Sin embargo, él no duda ni siquiera un
instante y, después de preparar lo necesario, parte con Isaac hacia el
lugar establecido. Construye un altar, coloca la leña y, después de atar
al muchacho, se dispone a inmolarlo. Abraham se fía de Dios hasta el
punto de que está dispuesto incluso a sacrificar a su propio hijo y, con
él, su futuro, porque sin ese hijo las promesas de Dios no servirían de
nada, todo acabaría en la nada. Además, sacrificando a su hijo se
sacrifica a sí mismo, sus esperanzas, todo su futuro. Es realmente un
acto de fe muy profundo. Llegado el momento, lo detiene una orden de lo
alto, porque Dios no quiere la muerte, sino la vida. De este modo, la
obediencia de Abrahán se convertirá en fuente de una inmensa bendición.
La
intervención divina en el momento oportuno descubre una segunda
intención en este relato bíblico. Es la señal de que Dios desaprueba los
sacrificios humanos. Nos queda lejano el contexto histórico y
religioso, aquel tiempo en que ofrecer vidas humanas podía ser un
requisito para dar culto a la divinidad.
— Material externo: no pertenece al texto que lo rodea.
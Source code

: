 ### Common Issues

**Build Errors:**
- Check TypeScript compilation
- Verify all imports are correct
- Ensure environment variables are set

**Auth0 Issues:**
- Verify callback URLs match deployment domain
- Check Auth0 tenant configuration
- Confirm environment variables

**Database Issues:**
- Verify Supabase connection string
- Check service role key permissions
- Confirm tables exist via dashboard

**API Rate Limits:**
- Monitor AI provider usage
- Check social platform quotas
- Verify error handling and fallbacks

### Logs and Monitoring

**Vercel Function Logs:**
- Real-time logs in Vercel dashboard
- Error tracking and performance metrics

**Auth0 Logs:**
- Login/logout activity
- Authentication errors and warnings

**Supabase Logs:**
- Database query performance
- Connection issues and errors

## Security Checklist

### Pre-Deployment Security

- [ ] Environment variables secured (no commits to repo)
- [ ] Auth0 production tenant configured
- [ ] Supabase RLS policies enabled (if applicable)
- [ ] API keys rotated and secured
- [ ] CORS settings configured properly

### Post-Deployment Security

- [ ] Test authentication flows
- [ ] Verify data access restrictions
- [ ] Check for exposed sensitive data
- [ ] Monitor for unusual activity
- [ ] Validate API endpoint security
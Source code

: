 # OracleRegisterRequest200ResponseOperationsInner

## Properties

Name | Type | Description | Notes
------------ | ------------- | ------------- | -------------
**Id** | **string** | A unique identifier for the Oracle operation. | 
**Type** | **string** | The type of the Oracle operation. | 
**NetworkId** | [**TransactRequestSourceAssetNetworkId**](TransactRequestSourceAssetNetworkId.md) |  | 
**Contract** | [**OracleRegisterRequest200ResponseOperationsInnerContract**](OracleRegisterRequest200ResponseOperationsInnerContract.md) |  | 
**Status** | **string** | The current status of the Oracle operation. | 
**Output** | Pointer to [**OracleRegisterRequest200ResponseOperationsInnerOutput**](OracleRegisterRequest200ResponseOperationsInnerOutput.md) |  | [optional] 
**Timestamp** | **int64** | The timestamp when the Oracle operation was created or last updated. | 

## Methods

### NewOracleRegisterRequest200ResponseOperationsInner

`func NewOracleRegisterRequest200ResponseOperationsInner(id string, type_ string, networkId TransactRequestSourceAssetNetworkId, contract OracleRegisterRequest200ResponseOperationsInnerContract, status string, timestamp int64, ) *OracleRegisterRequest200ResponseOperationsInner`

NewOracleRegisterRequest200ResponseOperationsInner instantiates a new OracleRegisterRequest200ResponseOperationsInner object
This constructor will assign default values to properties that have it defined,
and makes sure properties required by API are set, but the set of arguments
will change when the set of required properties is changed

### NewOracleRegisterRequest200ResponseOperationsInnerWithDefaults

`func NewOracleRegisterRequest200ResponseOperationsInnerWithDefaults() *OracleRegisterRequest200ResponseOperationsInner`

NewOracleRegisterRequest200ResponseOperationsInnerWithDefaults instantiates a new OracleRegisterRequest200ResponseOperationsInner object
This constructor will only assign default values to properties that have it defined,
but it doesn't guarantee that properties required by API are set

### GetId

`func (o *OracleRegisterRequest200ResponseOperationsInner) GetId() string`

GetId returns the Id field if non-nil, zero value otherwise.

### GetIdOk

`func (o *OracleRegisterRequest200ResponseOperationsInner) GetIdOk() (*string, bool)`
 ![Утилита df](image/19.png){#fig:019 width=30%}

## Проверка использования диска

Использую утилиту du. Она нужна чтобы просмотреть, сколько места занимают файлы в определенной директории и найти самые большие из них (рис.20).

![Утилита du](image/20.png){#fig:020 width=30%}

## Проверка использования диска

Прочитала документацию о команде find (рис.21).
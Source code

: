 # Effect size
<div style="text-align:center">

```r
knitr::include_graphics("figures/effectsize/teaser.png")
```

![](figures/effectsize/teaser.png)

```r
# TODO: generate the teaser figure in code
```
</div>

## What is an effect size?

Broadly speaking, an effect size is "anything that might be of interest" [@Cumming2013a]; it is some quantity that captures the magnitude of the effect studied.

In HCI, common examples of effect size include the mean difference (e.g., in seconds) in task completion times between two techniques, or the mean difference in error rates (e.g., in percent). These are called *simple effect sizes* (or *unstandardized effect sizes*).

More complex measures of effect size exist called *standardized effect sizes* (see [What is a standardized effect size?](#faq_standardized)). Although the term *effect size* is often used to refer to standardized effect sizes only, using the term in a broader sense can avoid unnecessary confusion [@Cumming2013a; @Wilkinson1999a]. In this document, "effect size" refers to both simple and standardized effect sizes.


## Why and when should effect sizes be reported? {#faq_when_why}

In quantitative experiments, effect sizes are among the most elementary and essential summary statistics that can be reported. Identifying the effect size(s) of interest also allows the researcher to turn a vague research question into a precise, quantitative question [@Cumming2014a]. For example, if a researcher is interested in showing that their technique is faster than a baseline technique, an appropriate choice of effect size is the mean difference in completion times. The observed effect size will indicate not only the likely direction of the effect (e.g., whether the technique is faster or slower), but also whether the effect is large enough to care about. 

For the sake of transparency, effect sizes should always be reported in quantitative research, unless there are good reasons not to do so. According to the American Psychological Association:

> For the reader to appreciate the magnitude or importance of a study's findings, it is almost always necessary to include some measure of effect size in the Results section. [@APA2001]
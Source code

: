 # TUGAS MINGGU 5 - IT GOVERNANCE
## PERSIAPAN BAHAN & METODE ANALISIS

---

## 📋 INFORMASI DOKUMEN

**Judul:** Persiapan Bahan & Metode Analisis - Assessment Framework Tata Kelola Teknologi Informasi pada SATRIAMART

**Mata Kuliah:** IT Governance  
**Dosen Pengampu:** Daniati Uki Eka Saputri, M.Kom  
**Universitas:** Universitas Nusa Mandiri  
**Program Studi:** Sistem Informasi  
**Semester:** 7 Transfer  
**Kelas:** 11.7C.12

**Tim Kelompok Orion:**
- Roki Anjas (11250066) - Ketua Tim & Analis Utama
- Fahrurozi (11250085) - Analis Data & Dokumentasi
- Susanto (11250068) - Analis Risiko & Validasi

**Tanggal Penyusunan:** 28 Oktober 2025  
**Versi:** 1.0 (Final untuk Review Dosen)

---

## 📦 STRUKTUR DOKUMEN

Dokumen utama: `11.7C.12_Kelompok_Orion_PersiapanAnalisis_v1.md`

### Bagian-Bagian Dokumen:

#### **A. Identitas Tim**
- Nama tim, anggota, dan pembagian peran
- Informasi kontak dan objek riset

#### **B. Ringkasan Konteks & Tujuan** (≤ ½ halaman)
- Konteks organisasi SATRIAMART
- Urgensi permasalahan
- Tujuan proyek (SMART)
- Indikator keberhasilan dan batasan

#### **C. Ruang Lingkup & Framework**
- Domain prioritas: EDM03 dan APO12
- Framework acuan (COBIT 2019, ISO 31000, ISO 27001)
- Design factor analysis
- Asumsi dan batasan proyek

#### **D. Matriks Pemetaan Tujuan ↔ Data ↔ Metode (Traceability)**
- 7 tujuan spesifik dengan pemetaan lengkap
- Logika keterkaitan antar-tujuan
Pero más luminosa se vuelve
esta señal, cuando descubrimos que el relato del sacrificio de Isaac
tiene una intención clarificadora: Dios quiere que el hombre esté
dispuesto a los mayores sacrificios y no se reserve nada cuando es él
quien se lo pide. Ahora bien, la amistad con Dios no busca sacrificios
humanos, sino que le ofrezcamos lo que mejor tenemos: la capacidad de
amar y construir un espacio de amor, guiados por el Señor, Dios
misericordioso. No es la destrucción del ser humano lo que quiere Dios,
sino su salvación, aunque ello conlleve no pocos sacrificios.
A lo
largo de nuestra vida no faltarán pruebas, oscuridades, sufrimientos,
contradicciones. Abraham nos da ejemplo de una confianza total en Dios. Y
la clave está en el abandono total en la providencia del Señor, que, en
medio de las vicisitudes del mundo presente, no nos abandona, sino que
permanece a nuestro lado. Dios no quería la muerte del hijo, buscaba la
fe del padre: «Dios proveerá», y sorprendentemente experimentó la bondad
del Señor, que salvó al niño, premió su fe, y los colmó de bendiciones.
También nosotros, en este tiempo de cuaresma, somos invitados a tener
confianza, especialmente cuando nuestra fe sea puesta a prueba.